The probability that an amateur golfer actually hits the ball is 1/10. If four separate attempts are made, find the probability that the ball will be hit.
a) four time
b) at least twice
c) not at all​

Answer 1

not at all because
10=1
20=2
30=3
40=4

Answer 2

Given: Probability that an amateur golfer hits the ball is 1/10. 4 attempts are made.

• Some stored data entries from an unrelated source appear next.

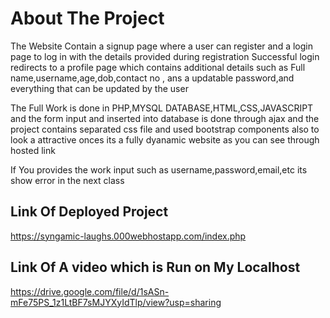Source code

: # About The Project
  The Website Contain a signup page where a user can register and a login page
to log in with the details provided during registration
Successful login  redirects to a profile page which
contains additional details such as Full name,username,age,dob,contact no , ans a updatable password,and everything
that can be updated by the user

The Full Work is done in PHP,MYSQL DATABASE,HTML,CSS,JAVASCRIPT and the form input and inserted into database is done through ajax and the project contains separated css file
and used bootstrap components also to look a attractive onces its a fully dyanamic website as you can see through hosted link 

If You provides the work input such as username,password,email,etc its show error in the next class

## Link Of Deployed Project
https://syngamic-laughs.000webhostapp.com/index.php

## Link Of A video which is Run on My Localhost 
https://drive.google.com/file/d/1sASn-mFe75PS_1z1LtBF7sMJYXyIdTlp/view?usp=sharing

To find: Probability that ball was hit:

1- 4 times

2- at least twice

3- not at all

Explanation: This is a question of Bernoulli's theorem. Here probably of success(p)= 1/10 and probability of failure (q)= 1-1/10= 9/10

First case: Ball was hit 4 times-

P(4 times) =

$1 - \binom{4}{0} {p}^{0} {q}^{4}$

$1 - \binom{4}{0} { \frac{1}{10} }^{0} { \frac{9}{10} }^{4}$

= 3439/10000

Second case: Ball was hit at least twice=

$1 - \binom{4}{0} { \frac{1}{10} }^{0} { \frac{9}{10} }^{4} - \binom{4}{1} { \frac{1}{10} }^{1} { \frac{9}{10} }^{3}$

= 523/10000

Third case: Not at all

$\binom{4}{0} { \frac{1}{10} }^{0} { \frac{9}{10} }^{4}$

= 6561/10000

Therefore, the probability to hit the ball all times, at least twice and not at all are 3439/10000, 523/10000 and 6561/10000 respectively.